Original Schindler's List Offered At $3,000,000

by Stephen J. Gertz

"Don't miss your chance to own a piece of history that has inspired many on the difference one person can make in the face of great danger. This exceedingly rare original Schindler’s List is the only one ever on the market. It emanates from the family of Itzhak Stern, Schindler’s accountant and right hand man (played by Ben Kingsley in the Academy Award-winning film). There are 3 others known which are in institutional hands. It is 14 pages in length and lists 801 male names, dated April 18, 1945. It is guaranteed authentic… Itzhak Stern typed up the 14 page list on onion skin paper. Up for auction is not a copy of that list, but the actual one. It was sold by Itzhak Stern's nephew to the current owner. It is dated in pencil on the first page, April 18, 1945."

An original of Oscar Schindler's list of factory workers to be saved from Nazi gas chambers was offered through an online auction that ended Sunday July 28th at 9PM EDT. On eBay. For  $3,000,000. That's three million george w's. It did not sell.


I, as most professional antiquarian booksellers, am customarily dubious about rare books and documents sold through eBay. Prices often appear to be calculated within a Martian atmosphere with little connection to market realities by sellers who are often amateurs, at best, and authentication can be a challenge. So, when I learned of this offer I simply shook my head: another wacko episode on eBay, the auction network at the bottom of the ratings.

However, when I casually mentioned this offer to a highly respected trade colleague here in Los Angeles he told me that he knew the seller. Not only that but the seller, Gazin Auctions/Auction Cause, was his next door neighbor.


Prior to the auction's end, I contacted Eric Gazin to find out if this is real or if I can share the opium pipe he's been sucking on.

SJG: How did you arrive at the offering price?
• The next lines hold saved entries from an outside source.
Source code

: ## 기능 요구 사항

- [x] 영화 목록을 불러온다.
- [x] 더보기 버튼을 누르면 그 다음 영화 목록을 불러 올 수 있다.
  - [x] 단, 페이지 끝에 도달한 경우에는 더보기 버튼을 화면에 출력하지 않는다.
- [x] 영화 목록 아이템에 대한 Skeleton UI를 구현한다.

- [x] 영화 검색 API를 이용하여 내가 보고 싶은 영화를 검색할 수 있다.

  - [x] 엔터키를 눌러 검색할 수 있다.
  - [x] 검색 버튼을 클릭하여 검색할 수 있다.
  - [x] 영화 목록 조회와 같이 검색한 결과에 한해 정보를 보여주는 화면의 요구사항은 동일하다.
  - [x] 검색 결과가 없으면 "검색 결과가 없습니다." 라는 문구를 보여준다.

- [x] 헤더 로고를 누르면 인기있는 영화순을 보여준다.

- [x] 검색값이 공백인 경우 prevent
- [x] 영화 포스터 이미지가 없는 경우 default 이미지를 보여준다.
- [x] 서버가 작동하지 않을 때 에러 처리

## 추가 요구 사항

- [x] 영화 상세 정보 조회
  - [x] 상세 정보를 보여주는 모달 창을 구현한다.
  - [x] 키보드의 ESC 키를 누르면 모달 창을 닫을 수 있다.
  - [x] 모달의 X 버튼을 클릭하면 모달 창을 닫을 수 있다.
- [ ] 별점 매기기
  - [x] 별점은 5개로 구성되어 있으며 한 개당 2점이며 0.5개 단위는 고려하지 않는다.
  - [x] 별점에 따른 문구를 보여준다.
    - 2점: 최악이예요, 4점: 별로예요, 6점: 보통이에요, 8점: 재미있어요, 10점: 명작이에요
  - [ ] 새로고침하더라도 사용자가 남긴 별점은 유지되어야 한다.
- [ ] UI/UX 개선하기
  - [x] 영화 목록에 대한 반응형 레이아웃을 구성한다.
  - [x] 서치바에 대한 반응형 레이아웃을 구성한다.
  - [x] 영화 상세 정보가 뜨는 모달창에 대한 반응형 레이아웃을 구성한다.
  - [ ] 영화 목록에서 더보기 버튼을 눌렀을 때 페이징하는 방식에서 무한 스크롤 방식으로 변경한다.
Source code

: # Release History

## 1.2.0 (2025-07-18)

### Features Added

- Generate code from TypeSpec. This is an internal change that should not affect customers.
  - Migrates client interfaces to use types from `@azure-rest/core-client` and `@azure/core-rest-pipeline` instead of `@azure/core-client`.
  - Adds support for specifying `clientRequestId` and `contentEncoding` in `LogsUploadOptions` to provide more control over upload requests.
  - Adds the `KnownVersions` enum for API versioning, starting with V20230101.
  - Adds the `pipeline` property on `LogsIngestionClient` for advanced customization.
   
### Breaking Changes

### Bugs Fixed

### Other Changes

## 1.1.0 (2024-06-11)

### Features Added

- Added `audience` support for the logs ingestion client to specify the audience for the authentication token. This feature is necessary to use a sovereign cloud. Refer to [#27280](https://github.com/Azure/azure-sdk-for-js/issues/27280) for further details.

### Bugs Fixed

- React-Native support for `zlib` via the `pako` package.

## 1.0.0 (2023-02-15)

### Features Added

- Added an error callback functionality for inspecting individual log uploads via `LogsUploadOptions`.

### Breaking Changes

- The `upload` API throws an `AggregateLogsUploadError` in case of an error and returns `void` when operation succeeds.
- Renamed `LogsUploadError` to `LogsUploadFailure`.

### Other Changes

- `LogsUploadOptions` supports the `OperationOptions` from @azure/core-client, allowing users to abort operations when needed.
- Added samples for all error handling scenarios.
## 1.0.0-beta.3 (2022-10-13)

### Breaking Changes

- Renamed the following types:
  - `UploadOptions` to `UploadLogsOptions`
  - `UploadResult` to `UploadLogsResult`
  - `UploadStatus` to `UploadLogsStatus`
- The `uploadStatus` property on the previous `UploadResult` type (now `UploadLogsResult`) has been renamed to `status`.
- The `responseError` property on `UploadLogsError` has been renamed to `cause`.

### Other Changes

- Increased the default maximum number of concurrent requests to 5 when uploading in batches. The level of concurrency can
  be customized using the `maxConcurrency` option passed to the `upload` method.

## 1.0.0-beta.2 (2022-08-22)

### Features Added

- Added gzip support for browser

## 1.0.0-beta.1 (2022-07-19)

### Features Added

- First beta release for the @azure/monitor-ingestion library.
Can you tell me something about the owner? How did the owner find you? I ask the last because I find it curious that it is being offered on eBay and not through Sotheby's, Christie's, or any other major auction house.

EG: The owner [in Israel] wishes to remain anonymous. This came to me through Gary Zimet, owner of Moments in Time, a document dealer. He is the one who arrived at this price. Contrary to conventional wisdom, eBay is a great location to offer these kinds of rare pieces. Our clients and buyers love the fact there is no 10% buyer's premium too, means more funds to spend on the auction item.

We sold the Rush Limbaugh - Harry Reid letter there for $2.1 million, the highest price ever achieved for a modern document. We have an active base of high net worth individuals who often make purchases from us.

SJG: At that price any serious collector will want to personally view it before committing to buy. What arrangements do you have for previewing the List?

EG: Yes, the winner will be able to see the List in person in Israel while his/her funds are in an escrow account and can bring along their expert.

SJG: If you have no bidders what's your next step?

EG: We have a few interested parties that may or may not bid, and if it ends without them bidding, we will be continuing the purchase discussions with them.

SJG: What sort of business do you have? What do you trade in?

EG: My company is a high profile auction management agency. We help mainly celebrities, charities, corporate brands, TV shows, and individuals with unique auction offerings which need design, promotion, bidder screening, logistic services, research, and consulting. Personally, I love historical items, rare books, and other paper pieces. We are always happy to assist a collector looking for a non traditional auction house alternative.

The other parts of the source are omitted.